I’m enjoying watching Rodney Hide and ACT get a good kicking. They deserve it.
Rodney Hide’s political hypocrisy and poverty of leadership ability have been obvious for all too long. He will forever be the perk buster who couldn’t wait to get his own hands on the till, remembering Hide and his partner’s “work” trips to Europe and Hawaii.
Perk buster gone wild.
Now the egotistical Hide is reaping what he sowed. He has selfishly torn the ACT Party in half and may very well have ruined his own political career.
No wonder arch-nemeses Winston Peters was smiling on his visit to Victoria University:
Asked if he would consider joining a National-ACT coalition if his party got enough votes next year he said; “That’s not going to be a possibility at the next election.”
Mr Hide’s party would “slide apart” following the conflict exposed by the dumping of Ms Roy and his reluctance to account for it, he predicted.
But does Peters have another reason for an ear to ear grin? Who really wins from ACT’s demise? National of course will gossip and whisper around the Beehive “National wins of course. ACT’s vote has nowhere else to go“. Right?
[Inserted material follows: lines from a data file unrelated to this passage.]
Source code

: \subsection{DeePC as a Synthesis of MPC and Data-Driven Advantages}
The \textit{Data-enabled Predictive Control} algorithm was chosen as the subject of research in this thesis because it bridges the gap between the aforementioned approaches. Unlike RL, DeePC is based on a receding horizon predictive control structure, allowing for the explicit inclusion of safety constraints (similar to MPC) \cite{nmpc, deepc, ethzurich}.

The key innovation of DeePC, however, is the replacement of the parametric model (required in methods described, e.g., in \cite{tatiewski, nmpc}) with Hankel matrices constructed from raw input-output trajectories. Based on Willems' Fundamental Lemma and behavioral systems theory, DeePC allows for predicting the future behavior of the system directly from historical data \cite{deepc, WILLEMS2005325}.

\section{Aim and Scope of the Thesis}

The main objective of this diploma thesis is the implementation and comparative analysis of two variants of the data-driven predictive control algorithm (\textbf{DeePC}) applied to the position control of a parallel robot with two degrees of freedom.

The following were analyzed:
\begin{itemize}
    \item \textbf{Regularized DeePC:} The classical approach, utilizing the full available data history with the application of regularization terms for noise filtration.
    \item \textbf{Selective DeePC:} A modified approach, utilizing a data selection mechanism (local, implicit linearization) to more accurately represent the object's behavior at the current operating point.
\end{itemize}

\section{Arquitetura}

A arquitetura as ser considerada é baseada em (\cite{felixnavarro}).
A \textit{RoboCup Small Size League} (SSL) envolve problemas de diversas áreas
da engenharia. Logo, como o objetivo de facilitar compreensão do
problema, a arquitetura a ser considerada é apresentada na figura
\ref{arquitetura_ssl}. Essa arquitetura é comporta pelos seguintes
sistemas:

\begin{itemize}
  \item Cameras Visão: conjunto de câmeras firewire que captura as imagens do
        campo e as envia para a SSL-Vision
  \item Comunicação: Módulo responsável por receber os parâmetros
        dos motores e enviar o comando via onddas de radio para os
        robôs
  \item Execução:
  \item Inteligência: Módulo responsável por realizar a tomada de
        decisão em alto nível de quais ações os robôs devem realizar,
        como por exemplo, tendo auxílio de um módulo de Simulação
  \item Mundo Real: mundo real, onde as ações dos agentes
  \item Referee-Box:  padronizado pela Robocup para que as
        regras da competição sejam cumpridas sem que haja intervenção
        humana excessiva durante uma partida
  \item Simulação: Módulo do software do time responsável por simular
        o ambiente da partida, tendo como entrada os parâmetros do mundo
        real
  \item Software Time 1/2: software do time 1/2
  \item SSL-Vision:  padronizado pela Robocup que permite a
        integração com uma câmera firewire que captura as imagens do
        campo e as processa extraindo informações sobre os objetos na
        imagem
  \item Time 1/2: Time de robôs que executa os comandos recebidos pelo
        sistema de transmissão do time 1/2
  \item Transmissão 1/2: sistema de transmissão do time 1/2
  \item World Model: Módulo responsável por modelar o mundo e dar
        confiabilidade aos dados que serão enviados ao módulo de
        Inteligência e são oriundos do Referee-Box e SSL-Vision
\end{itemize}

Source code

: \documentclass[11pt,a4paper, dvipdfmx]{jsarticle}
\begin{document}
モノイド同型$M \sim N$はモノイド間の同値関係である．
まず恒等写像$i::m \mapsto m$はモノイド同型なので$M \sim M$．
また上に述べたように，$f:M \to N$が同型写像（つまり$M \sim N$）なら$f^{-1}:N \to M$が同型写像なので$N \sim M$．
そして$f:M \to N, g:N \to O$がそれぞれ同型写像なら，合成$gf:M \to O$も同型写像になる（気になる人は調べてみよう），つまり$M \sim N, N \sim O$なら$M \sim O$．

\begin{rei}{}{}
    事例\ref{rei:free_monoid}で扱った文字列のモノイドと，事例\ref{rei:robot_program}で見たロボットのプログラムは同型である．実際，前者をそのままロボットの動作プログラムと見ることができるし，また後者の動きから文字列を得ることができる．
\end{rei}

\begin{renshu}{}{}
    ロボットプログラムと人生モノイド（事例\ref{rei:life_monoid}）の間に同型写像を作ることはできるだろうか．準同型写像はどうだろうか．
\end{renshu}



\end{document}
If ACT does go down in a ball of flames, the centre of political gravity is bound to re-align. And the common left-right political spectrum lacks the depth needed to explain such a complicated shift.
The way “the demise” will effect voting patterns will depend on many factors: How badly will ACT’s problems damage the government as a whole? What demographics currently support ACT? Will the opposition manage to turn this into an issue to hit the government around the head with? How do ACT’s core liberal voters feel about Key’s support for Rodney Hide over Heather Roy?
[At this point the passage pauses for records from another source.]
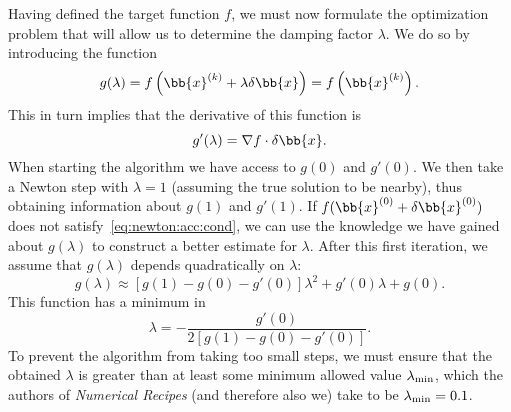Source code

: \documentclass{notes}
\begin{document}
    Having defined the target function $f$, we must now formulate the
    optimization problem that will allow us to determine the damping factor
    $\lambda$. We do so by introducing the function
    \begin{equation}
        g(\lambda) = f\left(\bb{x}^{(k)} + \lambda\delta\bb{x}\right) = f\left(\bb{x}^{(k)}\right).
    \end{equation}
    This in turn implies that the derivative of this function is
    \begin{equation}
        g'(\lambda) = \nabla f\cdot\delta\bb{x}.
    \end{equation}
    When starting the algorithm we have access to $g(0)$ and $g'(0)$. We then
    take a Newton step with $\lambda=1$ (assuming the true solution to be
    nearby), thus obtaining information about $g(1)$ and $g'(1)$. If
    $f(\bb{x}^{(0)}+\delta\bb{x}^{(0)})$ does not
    satisfy~\eqref{eq:newton:acc:cond}, we can use the knowledge we have gained
    about $g(\lambda)$ to construct a better estimate for $\lambda$. After this
    first iteration, we assume that $g(\lambda)$ depends quadratically on
    $\lambda$:
    \begin{equation}
        g(\lambda)\approx \left[ g(1)-g(0)-g'(0) \right]\lambda^2 +
        g'(0)\lambda + g(0).
    \end{equation}
    This function has a minimum in
    \begin{equation}
        \lambda = -\frac{g'(0)}{2\left[ g(1)-g(0)-g'(0) \right]}.
    \end{equation}
    To prevent the algorithm from taking too small steps, we must ensure that
    the obtained $\lambda$ is greater than at least some minimum allowed value
    $\lambda_{\rm min}$, which the authors of {\em Numerical Recipes} (and
    therefore also we) take to be $\lambda_{\rm min} = 0.1$.
\end{document}
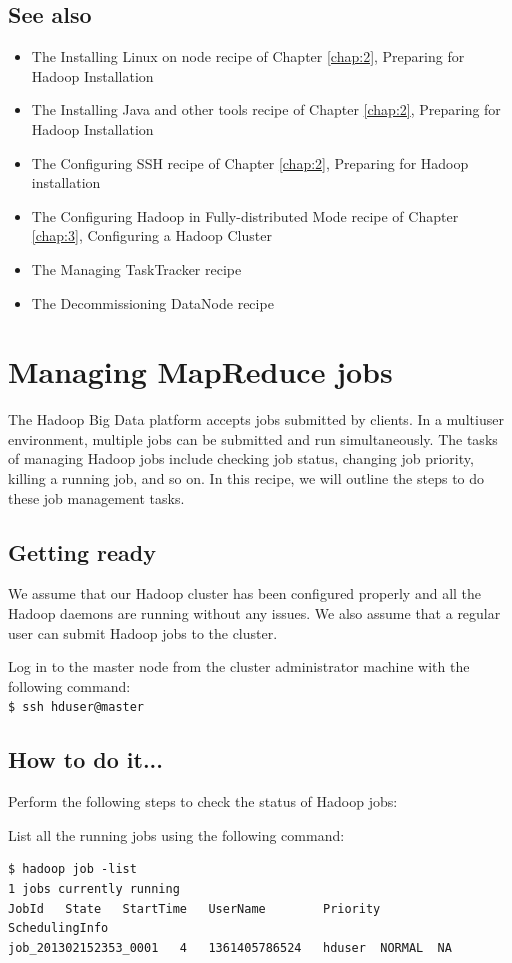 \subsection*{See also}
\begin{itemize}
  \item The Installing Linux on node recipe of Chapter \ref{chap:2}, Preparing for Hadoop Installation
  \item The Installing Java and other tools recipe of Chapter \ref{chap:2}, Preparing for Hadoop Installation
  \item The Configuring SSH recipe of Chapter \ref{chap:2}, Preparing for Hadoop installation
  \item The Configuring Hadoop in Fully-distributed Mode recipe of Chapter \ref{chap:3}, Configuring a Hadoop Cluster
  \item The Managing TaskTracker recipe
  \item The Decommissioning DataNode recipe
\end{itemize}

\section{Managing MapReduce jobs}
The Hadoop Big Data platform accepts jobs submitted by clients. In a multiuser environment, multiple jobs can be submitted and run simultaneously. The tasks of managing Hadoop jobs include checking job status, changing job priority, killing a running job, and so on. In this recipe, we will outline the steps to do these job management tasks.
\subsection*{Getting ready}
We assume that our Hadoop cluster has been configured properly and all the Hadoop daemons are running without any issues. We also assume that a regular user can submit Hadoop jobs to the cluster.

Log in to the master node from the cluster administrator machine with the following command:\\
\verb|$ ssh hduser@master|
\subsection*{How to do it...}
Perform the following steps to check the status of Hadoop jobs:

List all the running jobs using the following command: 
\lstset{style=bashstyle}
\begin{lstlisting}
$ hadoop job -list
1 jobs currently running
JobId   State   StartTime   UserName        Priority        SchedulingInfo
job_201302152353_0001   4   1361405786524   hduser  NORMAL  NA
\end{lstlisting}

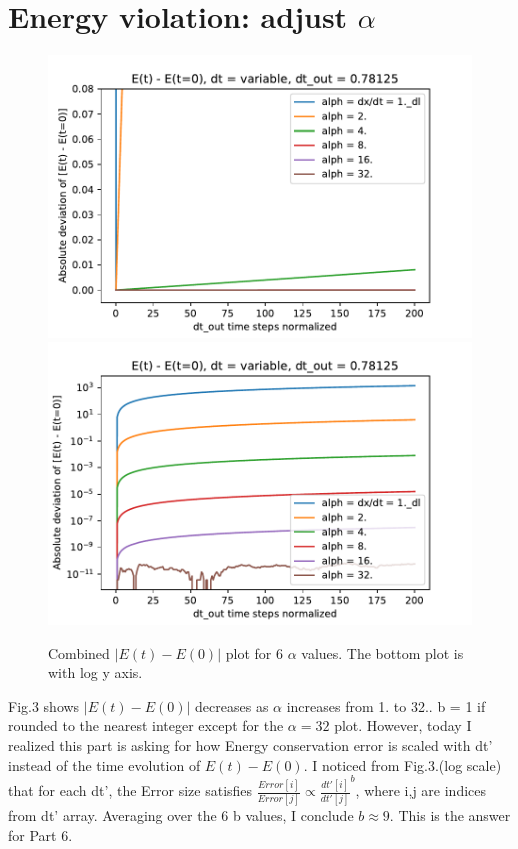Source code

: \documentclass{article}
\begin{document}
\section{Energy violation: adjust $\alpha$}



\begin{figure}[H]
    \centering
    \includegraphics[scale=0.7]{E_dev_alph_all}
    \includegraphics[scale=0.7]{E_dev_alph_all_log}
    \caption{Combined $|E(t) - E(0)|$ plot for 6 $\alpha$ values. The bottom plot is with log y axis.}
    \label{fig:Q5}
\end{figure}

Fig.3 shows $|E(t) - E(0)|$ decreases as $\alpha$ increases from 1. to 32..
b = 1 if rounded to the nearest integer except for the $\alpha=32$ plot. However, today I realized this part is asking for how Energy conservation error is scaled with dt' instead of the time evolution of $E(t) - E(0)$. I noticed from Fig.3.(log scale) that for each dt', the Error size satisfies $\frac{Error[i]}{Error[j]}\propto{\frac{dt'[i]}{dt'[j]}}^{b}$, where i,j are indices from dt' array. Averaging over the 6 b values, I conclude $b\approx9$. This is the answer for Part 6. 
\end{document}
The result of all of those factors may be debatable. Yet they are clearly all significant.
My guess is, I predict this episode will damage the government. And if obliterated, ACT’s support would splinter between National (the Hide supporters), NZ First (the hang em high supporters), and the non-voters/libertarians (the economic purists). At current polling that’s little more than 0.75% max each way.
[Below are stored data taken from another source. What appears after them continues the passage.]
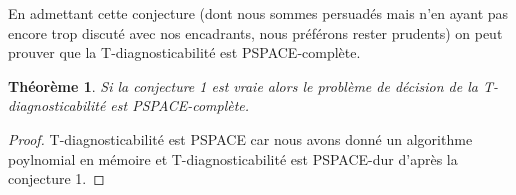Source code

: \documentclass[conference]{IEEEtran}
\newtheorem{myth}{Th\'eor\`eme}
\begin{document}
En admettant cette conjecture (dont nous sommes persuadés mais n'en ayant pas encore trop discuté avec nos encadrants, nous préférons rester prudents) on peut prouver que la T-diagnosticabilité est PSPACE-complète.
\begin{myth}
Si la conjecture 1 est vraie alors le problème de décision de la T-diagnosticabilité est PSPACE-complète.
\end{myth}
\begin{proof}
T-diagnosticabilité est PSPACE car nous avons donné un algorithme poylnomial en mémoire et T-diagnosticabilité est PSPACE-dur d'après la conjecture 1.
\end{proof}



%
%



%
%
\end{document}
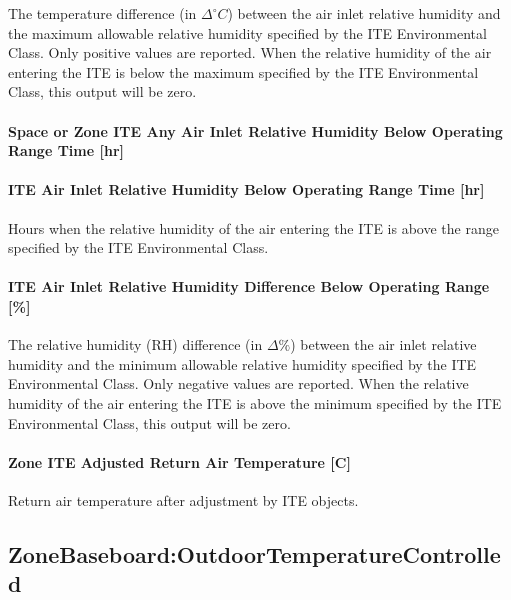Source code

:The temperature difference (in $\Delta^{\circ}C$) between the air inlet relative humidity and the maximum allowable relative humidity specified by the ITE Environmental Class. Only positive values are reported. When the relative humidity of the air entering the ITE is below the maximum specified by the ITE Environmental Class, this output will be zero.

\paragraph{Space or Zone ITE Any Air Inlet Relative Humidity Below Operating Range Time {[}hr{]}}\label{zone-ite-any-air-inlet-relative-humidity-below-operating-range-time-hr}

\paragraph{ITE Air Inlet Relative Humidity Below Operating Range Time {[}hr{]}}\label{ite-air-inlet-relative-humidity-below-operating-range-time-hr}

Hours when the relative humidity of the air entering the ITE is above the range specified by the ITE Environmental Class.

\paragraph{ITE Air Inlet Relative Humidity Difference Below Operating Range {[}\%{]}}\label{ite-air-inlet-relative-humidity-difference-below-operating-range}

The relative humidity (RH) difference (in $\Delta\%$) between the air inlet relative humidity and the minimum allowable relative humidity specified by the ITE Environmental Class. Only negative values are reported. When the relative humidity of the air entering the ITE is above the minimum specified by the ITE Environmental Class, this output will be zero.

\paragraph{Zone ITE Adjusted Return Air Temperature [C]}

Return air temperature after adjustment by ITE objects.

\subsection{ZoneBaseboard:OutdoorTemperatureControlled}\label{zonebaseboardoutdoortemperaturecontrolled}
If that were the case. That’s 0.75% for National, 0.75% for NZ First, and 0.75% lost. With the loss of ACT in the House, who is more likely to benefit from their marginal gain? National or NZ First?
National certainly wouldn’t need any more support to reach the 5% threshold. And the loss of ACT in Parliament means no one on the right to help get neo-liberal legislation through.
Of course those figures are abstract and are drawn from generalised premises. But I hope merely to have illustrated the point of the factors at play and who might really seek to gain the most from recent events. Because it won’t be the economic neo-liberals.